An attempt to understand how people across the world perceive nature and its processes.
One of the key objectives of this project was to portray human- nature relation in a simple yet profound way. In a world divided by race, caste, creed, gender The Everyday Nature endeavors to reclaim love, peace, and happiness of humanity by making people pause for a moment to answer ‘What does nature mean to you?’ The whole exercise was to make people take some time away from their busy schedules to give a thought about their connection with nature. The thought is the essential precursor of action, and at The Everyday Nature, we believe that ‘one question’ or ‘one idea’ about the environment has the potential trigger several positive actions.
We asked people everywhere to answer the question what does nature mean to them?
Founder of this project Helina loved stories and wanted to create a space for people to communicate their stories of nature. The Everyday Nature firmly believes that each one of us carries within us a little bit of nature that needs a platform to speak. It believes in giving people time and space to think about their connection with the environment. The project was officially launched in January 2017 in Vancouver in partnership with Institute for Resources Environment and Sustainability (UBC). Initially, with the support of friends and family, it was connected shared with individuals, networks, and organizations across the world.
Over last six months, there has been several positive feedback and responses.

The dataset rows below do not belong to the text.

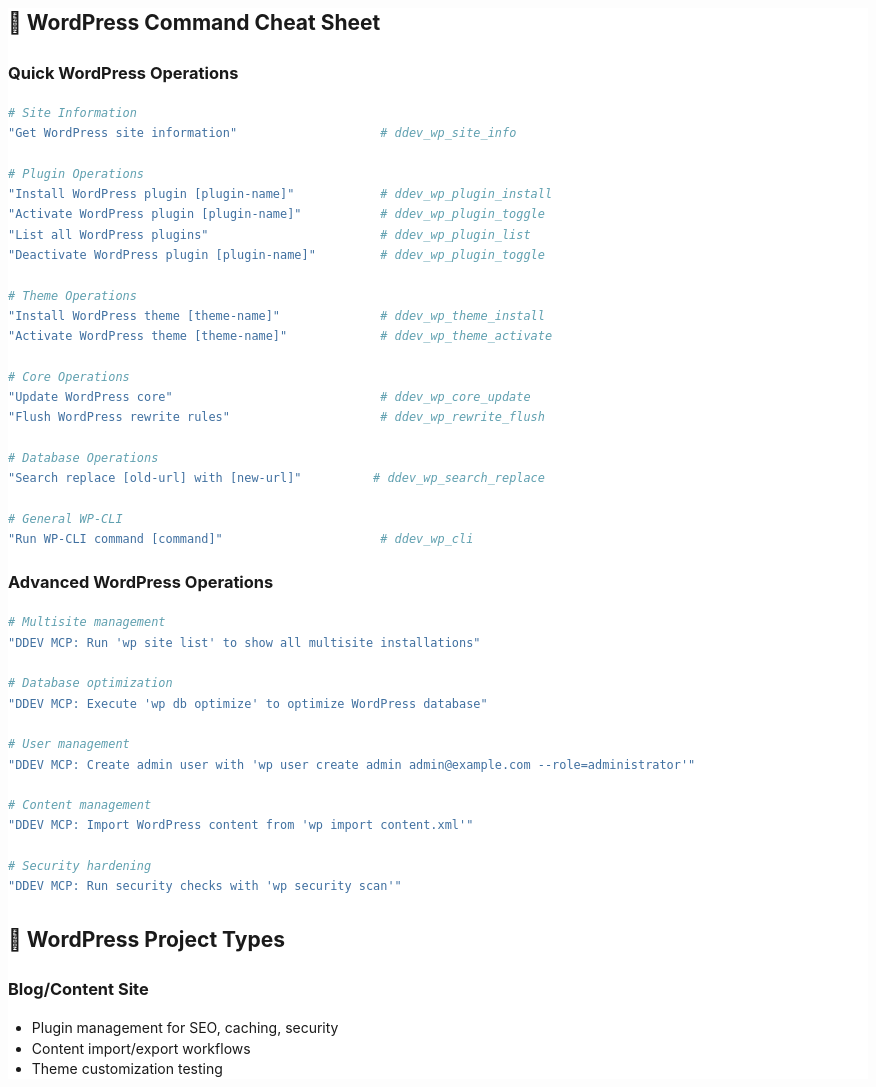 ## 📝 **WordPress Command Cheat Sheet**

### **Quick WordPress Operations**
```bash
# Site Information
"Get WordPress site information"                    # ddev_wp_site_info

# Plugin Operations
"Install WordPress plugin [plugin-name]"            # ddev_wp_plugin_install
"Activate WordPress plugin [plugin-name]"           # ddev_wp_plugin_toggle
"List all WordPress plugins"                        # ddev_wp_plugin_list
"Deactivate WordPress plugin [plugin-name]"         # ddev_wp_plugin_toggle

# Theme Operations
"Install WordPress theme [theme-name]"              # ddev_wp_theme_install
"Activate WordPress theme [theme-name]"             # ddev_wp_theme_activate

# Core Operations
"Update WordPress core"                             # ddev_wp_core_update
"Flush WordPress rewrite rules"                     # ddev_wp_rewrite_flush

# Database Operations
"Search replace [old-url] with [new-url]"          # ddev_wp_search_replace

# General WP-CLI
"Run WP-CLI command [command]"                      # ddev_wp_cli
```

### **Advanced WordPress Operations**
```bash
# Multisite management
"DDEV MCP: Run 'wp site list' to show all multisite installations"

# Database optimization
"DDEV MCP: Execute 'wp db optimize' to optimize WordPress database"

# User management
"DDEV MCP: Create admin user with 'wp user create admin admin@example.com --role=administrator'"

# Content management
"DDEV MCP: Import WordPress content from 'wp import content.xml'"

# Security hardening
"DDEV MCP: Run security checks with 'wp security scan'"
```

## 🚀 **WordPress Project Types**

### **Blog/Content Site**
- Plugin management for SEO, caching, security
- Content import/export workflows
- Theme customization testing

Next year we hope to expand the project to capture the narrations of more and more people.
Within 6 months of the launch, The Everyday Nature has captured stories from more than 25 countries.
The project described narrations of 30 individuals (more to come) highlighting the themes of love, peace, culture, hope, anxiety.

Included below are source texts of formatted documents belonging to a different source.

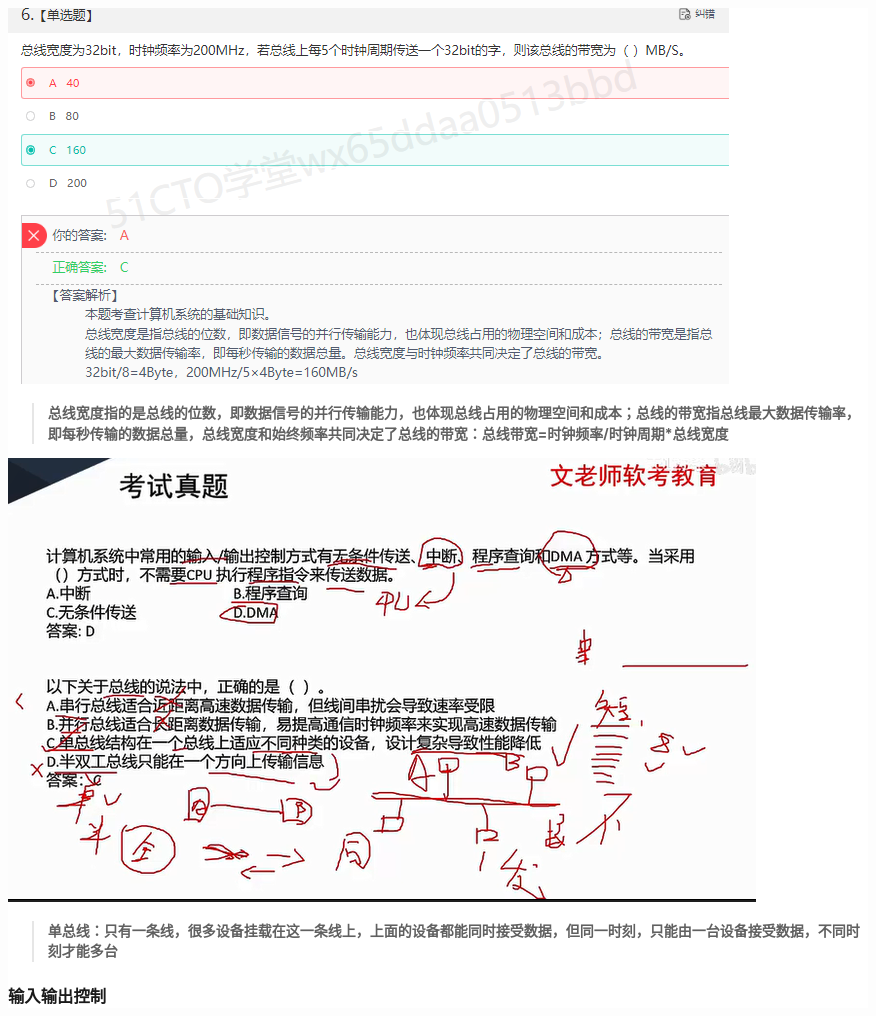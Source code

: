   ![image-20240330171300916](assets/image-20240330171300916.png)
  
  > **总线宽度指的是总线的位数，即数据信号的并行传输能力，也体现总线占用的物理空间和成本；总线的带宽指总线最大数据传输率，即每秒传输的数据总量，总线宽度和始终频率共同决定了总线的带宽：总线带宽=时钟频率/时钟周期*总线宽度**

![](assets/21.png)

> **单总线：只有一条线，很多设备挂载在这一条线上，上面的设备都能同时接受数据，但同一时刻，只能由一台设备接受数据，不同时刻才能多台**

### 输入输出控制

The Everyday Nature blog posts are read by people across 60 countries and have more than 100 social media followers.
Institute for Resources Environment and Sustainability (IRES) at University of British Columbia and Nature for All are the current partners.
Everyone likes to speak about their relation with nature, all they need is time and right platform
Find partners that share similar vision and passion.
Keep projects that involve people simple and non-judgemental.
Have gratitude for loving family (in my case my supportive husband) and friends.